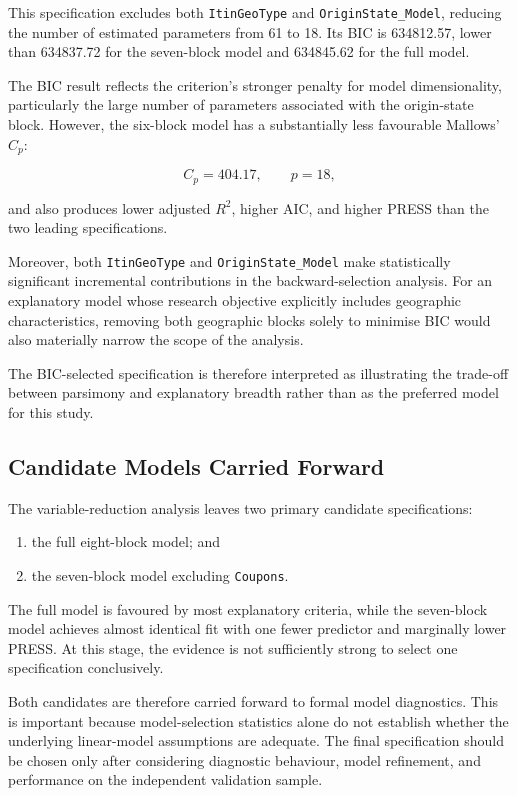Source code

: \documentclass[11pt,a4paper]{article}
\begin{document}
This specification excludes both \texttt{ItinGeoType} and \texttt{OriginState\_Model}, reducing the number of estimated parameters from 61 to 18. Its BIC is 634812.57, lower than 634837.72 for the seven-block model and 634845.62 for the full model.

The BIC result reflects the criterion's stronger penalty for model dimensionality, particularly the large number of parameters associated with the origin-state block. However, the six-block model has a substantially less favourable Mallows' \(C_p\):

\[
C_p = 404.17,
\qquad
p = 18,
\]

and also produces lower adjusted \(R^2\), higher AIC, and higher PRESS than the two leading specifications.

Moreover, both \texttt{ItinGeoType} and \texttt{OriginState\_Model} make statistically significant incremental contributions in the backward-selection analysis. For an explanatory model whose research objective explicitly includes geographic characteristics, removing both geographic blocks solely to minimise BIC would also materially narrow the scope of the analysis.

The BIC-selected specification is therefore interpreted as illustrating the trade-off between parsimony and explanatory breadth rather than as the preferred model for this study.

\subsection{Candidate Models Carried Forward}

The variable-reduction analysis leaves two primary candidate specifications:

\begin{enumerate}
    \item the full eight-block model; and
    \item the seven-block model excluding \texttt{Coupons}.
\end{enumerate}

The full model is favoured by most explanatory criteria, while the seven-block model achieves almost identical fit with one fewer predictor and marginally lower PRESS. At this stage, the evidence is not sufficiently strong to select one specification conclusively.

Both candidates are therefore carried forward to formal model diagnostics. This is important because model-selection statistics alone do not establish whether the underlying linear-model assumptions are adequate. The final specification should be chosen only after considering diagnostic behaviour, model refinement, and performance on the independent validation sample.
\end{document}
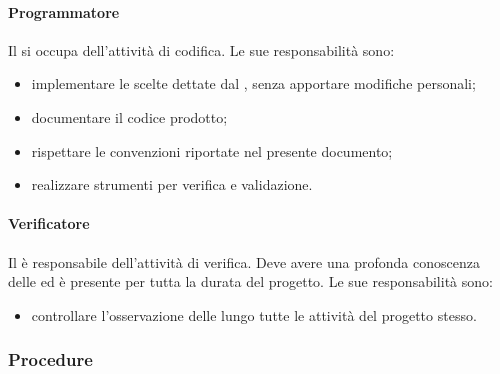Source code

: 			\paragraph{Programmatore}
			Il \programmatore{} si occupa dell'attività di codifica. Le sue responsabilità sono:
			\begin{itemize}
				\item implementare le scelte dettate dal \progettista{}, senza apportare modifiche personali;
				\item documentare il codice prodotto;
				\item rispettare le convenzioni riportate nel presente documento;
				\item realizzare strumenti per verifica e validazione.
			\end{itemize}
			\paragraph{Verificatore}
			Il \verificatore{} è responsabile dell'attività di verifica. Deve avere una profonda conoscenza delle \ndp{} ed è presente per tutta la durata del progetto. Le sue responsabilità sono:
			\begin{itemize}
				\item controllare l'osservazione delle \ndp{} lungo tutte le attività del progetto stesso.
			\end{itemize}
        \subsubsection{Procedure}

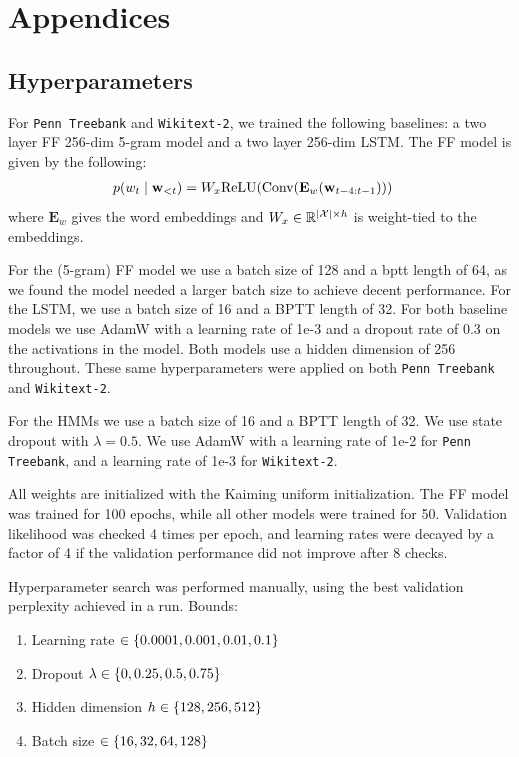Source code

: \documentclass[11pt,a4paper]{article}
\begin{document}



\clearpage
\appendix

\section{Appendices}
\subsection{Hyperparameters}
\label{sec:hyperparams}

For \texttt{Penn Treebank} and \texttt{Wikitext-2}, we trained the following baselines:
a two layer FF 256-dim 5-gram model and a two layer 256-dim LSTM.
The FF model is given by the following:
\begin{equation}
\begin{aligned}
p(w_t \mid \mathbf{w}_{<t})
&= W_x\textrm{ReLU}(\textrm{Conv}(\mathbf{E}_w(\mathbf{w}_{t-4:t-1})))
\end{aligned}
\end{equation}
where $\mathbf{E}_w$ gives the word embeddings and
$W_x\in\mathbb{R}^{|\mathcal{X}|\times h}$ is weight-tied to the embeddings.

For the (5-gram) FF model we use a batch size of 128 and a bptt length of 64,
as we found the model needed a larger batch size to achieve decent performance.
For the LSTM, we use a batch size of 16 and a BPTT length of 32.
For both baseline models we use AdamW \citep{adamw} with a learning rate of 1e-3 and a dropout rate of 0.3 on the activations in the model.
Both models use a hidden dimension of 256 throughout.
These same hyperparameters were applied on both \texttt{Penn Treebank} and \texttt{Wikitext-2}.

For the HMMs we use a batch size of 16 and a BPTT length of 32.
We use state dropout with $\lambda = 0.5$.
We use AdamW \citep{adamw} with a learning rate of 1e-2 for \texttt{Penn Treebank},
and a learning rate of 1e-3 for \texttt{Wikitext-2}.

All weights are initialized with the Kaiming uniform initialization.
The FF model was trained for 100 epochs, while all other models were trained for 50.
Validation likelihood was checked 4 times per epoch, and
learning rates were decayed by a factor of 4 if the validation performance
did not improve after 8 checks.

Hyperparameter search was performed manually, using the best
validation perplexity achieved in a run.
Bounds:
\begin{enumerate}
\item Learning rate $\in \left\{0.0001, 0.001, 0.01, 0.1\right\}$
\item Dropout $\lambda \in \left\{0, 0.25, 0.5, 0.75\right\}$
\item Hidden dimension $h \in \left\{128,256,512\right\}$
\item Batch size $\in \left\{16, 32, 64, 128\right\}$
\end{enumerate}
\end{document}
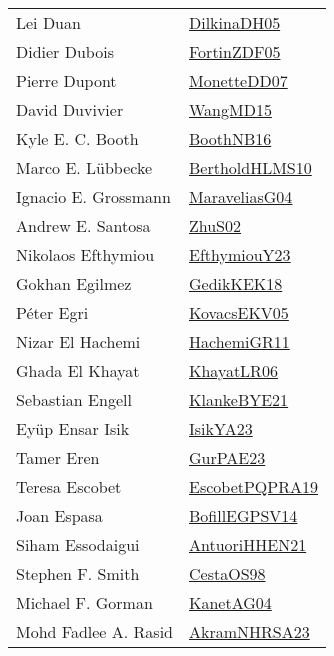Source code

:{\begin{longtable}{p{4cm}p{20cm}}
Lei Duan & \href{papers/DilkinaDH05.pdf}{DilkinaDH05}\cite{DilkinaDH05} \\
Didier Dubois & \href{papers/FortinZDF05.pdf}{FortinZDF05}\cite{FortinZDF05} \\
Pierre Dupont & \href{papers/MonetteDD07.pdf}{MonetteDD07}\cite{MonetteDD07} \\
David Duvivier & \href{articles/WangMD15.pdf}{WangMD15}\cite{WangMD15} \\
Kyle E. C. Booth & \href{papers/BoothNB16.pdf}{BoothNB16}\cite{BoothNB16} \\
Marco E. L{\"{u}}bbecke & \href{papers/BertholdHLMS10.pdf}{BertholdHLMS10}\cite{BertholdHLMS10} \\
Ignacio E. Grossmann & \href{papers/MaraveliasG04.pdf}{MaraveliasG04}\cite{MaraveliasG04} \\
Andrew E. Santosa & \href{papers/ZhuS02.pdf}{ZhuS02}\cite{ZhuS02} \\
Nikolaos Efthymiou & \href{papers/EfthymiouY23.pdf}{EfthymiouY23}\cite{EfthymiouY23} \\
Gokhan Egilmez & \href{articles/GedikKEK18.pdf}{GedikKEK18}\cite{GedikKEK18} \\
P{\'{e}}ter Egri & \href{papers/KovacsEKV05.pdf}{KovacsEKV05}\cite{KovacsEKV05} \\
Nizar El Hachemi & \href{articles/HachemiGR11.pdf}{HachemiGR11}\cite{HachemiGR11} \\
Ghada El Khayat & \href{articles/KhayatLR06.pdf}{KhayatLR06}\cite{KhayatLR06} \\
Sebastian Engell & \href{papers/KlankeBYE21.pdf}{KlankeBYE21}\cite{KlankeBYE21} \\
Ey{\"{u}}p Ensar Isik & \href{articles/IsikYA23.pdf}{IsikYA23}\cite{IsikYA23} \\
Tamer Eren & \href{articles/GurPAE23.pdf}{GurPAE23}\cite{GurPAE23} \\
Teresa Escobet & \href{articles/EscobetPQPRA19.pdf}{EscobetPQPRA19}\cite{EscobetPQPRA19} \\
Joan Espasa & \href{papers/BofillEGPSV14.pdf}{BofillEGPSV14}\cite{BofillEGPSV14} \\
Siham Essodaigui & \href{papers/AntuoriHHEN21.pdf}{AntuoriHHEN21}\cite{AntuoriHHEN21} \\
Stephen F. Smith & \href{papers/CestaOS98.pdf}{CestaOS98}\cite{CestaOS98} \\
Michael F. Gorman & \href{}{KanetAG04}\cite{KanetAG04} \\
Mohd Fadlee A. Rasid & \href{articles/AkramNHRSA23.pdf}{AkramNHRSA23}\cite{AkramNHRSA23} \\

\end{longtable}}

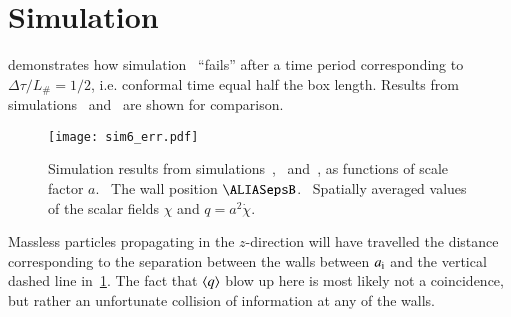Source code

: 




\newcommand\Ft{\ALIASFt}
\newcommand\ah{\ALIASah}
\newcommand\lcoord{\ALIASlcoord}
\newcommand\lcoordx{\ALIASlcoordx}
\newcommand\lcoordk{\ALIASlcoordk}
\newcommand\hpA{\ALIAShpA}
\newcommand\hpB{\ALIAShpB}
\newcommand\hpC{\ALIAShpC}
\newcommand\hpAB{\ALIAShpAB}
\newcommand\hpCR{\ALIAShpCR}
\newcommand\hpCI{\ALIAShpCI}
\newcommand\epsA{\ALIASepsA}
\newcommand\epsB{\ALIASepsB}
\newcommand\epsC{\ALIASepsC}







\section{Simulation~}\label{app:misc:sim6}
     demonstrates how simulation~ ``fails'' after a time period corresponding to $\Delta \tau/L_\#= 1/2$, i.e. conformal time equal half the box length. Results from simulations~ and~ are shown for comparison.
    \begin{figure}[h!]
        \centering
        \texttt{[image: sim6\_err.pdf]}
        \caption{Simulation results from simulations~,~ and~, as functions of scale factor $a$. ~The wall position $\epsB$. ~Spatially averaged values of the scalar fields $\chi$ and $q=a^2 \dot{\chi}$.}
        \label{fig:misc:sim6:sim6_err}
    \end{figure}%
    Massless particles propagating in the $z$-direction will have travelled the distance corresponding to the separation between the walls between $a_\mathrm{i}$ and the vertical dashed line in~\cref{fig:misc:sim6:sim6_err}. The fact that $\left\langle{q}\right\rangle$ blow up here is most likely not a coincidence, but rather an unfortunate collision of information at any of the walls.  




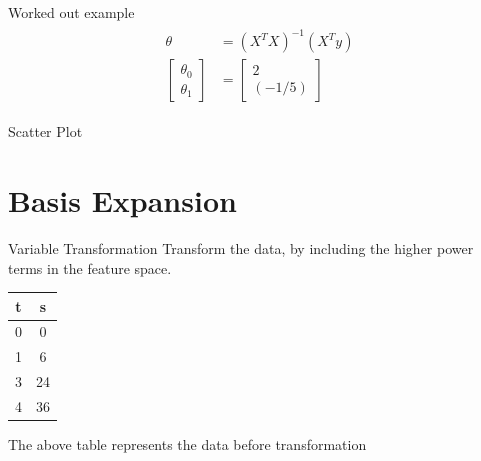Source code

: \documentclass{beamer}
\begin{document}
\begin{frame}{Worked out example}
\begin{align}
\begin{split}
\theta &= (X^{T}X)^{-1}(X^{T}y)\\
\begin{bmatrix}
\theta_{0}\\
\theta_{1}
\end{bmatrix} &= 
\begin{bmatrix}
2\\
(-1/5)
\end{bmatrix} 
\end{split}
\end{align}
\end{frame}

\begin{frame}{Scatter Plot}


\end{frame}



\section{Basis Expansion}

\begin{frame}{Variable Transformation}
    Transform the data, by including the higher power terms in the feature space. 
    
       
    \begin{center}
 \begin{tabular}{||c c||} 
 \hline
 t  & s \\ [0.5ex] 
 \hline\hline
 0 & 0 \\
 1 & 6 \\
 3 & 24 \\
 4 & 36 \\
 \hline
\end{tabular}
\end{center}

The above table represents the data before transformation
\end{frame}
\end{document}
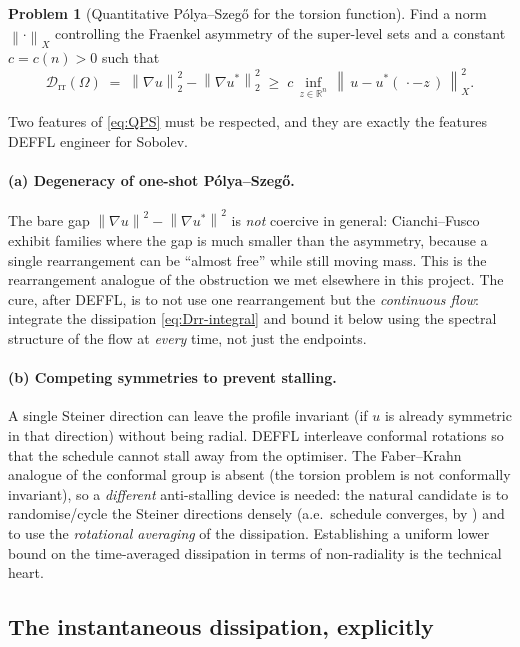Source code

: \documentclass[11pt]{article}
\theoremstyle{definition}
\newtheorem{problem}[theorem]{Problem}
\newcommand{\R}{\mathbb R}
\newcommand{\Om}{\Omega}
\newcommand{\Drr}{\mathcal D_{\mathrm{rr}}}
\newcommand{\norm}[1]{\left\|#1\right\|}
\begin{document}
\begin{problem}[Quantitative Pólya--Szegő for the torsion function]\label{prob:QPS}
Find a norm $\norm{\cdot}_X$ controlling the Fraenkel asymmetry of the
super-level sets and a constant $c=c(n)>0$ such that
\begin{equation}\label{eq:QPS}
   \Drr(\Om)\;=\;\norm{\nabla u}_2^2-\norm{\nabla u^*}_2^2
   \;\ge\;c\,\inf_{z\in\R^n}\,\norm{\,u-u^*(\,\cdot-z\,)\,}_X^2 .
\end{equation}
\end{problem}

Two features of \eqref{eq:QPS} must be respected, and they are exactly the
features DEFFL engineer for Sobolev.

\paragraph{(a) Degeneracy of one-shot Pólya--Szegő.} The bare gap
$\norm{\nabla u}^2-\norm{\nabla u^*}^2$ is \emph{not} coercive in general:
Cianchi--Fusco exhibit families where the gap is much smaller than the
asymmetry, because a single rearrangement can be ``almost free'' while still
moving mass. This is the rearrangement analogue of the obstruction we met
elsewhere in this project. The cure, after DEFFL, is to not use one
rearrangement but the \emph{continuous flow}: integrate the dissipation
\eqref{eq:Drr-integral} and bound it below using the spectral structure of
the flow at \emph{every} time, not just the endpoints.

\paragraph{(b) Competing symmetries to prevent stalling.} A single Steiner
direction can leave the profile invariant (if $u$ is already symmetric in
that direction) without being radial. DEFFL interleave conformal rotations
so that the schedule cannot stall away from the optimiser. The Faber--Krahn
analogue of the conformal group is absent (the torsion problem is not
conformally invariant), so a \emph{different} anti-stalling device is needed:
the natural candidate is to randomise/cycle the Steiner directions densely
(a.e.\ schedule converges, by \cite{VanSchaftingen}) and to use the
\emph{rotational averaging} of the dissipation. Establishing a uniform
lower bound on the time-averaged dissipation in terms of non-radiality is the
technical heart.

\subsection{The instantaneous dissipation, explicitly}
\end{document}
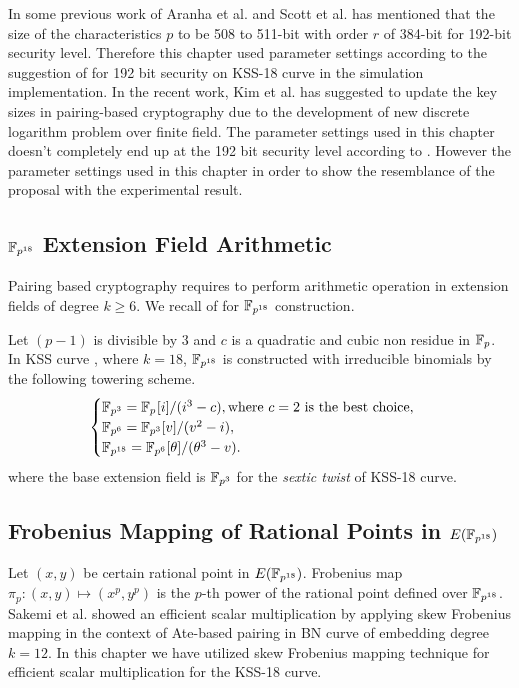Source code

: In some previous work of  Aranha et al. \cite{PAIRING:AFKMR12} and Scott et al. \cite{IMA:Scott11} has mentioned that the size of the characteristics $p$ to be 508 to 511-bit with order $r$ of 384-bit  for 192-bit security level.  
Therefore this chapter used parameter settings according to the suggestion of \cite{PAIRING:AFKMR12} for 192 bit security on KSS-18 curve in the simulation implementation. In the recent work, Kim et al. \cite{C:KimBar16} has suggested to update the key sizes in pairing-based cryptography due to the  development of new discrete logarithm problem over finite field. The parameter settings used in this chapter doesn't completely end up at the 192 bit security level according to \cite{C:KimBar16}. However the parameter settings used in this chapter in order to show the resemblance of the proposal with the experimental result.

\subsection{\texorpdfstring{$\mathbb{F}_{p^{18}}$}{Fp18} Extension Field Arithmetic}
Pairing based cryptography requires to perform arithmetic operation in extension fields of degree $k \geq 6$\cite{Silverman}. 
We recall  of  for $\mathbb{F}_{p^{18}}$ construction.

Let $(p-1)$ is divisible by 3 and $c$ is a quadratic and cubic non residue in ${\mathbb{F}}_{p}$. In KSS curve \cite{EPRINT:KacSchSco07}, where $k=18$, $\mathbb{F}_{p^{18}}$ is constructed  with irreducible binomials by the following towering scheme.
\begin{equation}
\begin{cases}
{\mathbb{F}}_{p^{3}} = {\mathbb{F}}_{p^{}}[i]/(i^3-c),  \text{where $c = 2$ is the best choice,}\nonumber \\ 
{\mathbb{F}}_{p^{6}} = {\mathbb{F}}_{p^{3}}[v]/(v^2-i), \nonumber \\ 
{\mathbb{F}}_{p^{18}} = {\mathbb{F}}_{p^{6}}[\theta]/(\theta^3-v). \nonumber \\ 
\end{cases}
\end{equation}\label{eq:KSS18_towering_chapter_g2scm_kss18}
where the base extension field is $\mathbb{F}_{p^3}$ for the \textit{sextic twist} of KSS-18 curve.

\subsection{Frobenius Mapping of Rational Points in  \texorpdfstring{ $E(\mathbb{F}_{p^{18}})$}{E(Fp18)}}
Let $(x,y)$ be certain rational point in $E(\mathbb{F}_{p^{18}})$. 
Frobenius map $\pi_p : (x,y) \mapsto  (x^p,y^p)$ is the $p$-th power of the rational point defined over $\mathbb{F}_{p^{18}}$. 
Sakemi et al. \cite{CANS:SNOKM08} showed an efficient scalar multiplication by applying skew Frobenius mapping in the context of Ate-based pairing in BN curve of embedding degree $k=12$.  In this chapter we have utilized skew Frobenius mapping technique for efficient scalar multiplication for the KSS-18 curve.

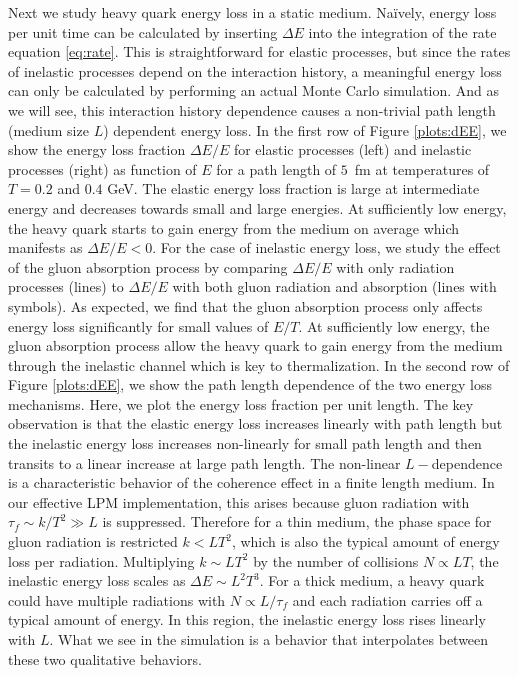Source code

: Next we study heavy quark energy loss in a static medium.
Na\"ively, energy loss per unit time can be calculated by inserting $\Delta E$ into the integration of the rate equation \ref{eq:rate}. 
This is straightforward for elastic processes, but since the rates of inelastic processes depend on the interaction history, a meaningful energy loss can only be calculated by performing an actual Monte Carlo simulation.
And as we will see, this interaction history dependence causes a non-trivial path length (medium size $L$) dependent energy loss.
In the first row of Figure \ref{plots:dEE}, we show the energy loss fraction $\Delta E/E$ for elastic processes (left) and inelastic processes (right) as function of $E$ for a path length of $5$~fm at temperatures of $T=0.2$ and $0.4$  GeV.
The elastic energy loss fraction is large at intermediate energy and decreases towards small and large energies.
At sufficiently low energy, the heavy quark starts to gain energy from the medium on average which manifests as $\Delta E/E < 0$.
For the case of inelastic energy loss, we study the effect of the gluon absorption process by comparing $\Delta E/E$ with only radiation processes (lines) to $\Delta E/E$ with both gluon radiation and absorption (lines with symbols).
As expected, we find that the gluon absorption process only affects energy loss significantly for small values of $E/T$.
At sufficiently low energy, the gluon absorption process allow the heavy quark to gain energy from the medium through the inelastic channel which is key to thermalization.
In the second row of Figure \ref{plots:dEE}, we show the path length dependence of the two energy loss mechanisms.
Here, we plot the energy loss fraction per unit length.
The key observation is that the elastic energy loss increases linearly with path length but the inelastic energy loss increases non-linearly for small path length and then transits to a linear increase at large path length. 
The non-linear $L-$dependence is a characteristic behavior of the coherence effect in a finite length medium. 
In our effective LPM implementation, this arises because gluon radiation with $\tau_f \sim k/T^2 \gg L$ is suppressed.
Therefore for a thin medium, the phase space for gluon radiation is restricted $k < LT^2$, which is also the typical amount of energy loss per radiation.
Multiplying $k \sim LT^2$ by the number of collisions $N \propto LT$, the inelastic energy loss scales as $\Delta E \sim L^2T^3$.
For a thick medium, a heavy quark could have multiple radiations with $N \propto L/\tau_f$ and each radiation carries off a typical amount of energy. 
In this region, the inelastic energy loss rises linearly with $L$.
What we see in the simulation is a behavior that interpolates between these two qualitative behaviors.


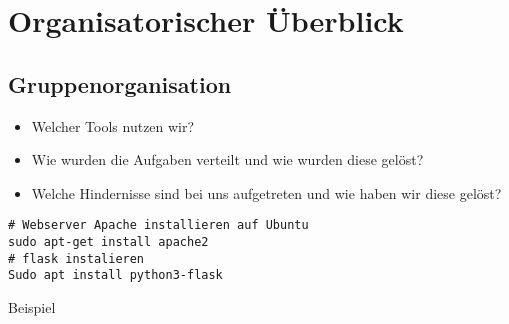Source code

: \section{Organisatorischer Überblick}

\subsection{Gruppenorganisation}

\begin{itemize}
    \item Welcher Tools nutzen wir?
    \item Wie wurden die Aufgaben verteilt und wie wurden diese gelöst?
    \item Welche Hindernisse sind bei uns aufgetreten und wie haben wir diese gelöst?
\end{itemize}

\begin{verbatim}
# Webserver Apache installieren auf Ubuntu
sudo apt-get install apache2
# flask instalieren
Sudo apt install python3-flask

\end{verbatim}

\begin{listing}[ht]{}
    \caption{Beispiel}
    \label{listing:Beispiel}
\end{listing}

# # # # #

TASK INSTRUCTIONS -
In the listing above, find the line containing "What we see" and the line containing "# flask instalieren", then output those two lines and everything between them exactly as written, without the images.

SOLUTION -
What we see in the simulation is a behavior that interpolates between these two qualitative behaviors.


Source code

: \section{Organisatorischer Überblick}

\subsection{Gruppenorganisation}

\begin{itemize}
    \item Welcher Tools nutzen wir?
    \item Wie wurden die Aufgaben verteilt und wie wurden diese gelöst?
    \item Welche Hindernisse sind bei uns aufgetreten und wie haben wir diese gelöst?
\end{itemize}

\begin{verbatim}
# Webserver Apache installieren auf Ubuntu
sudo apt-get install apache2
# flask instalieren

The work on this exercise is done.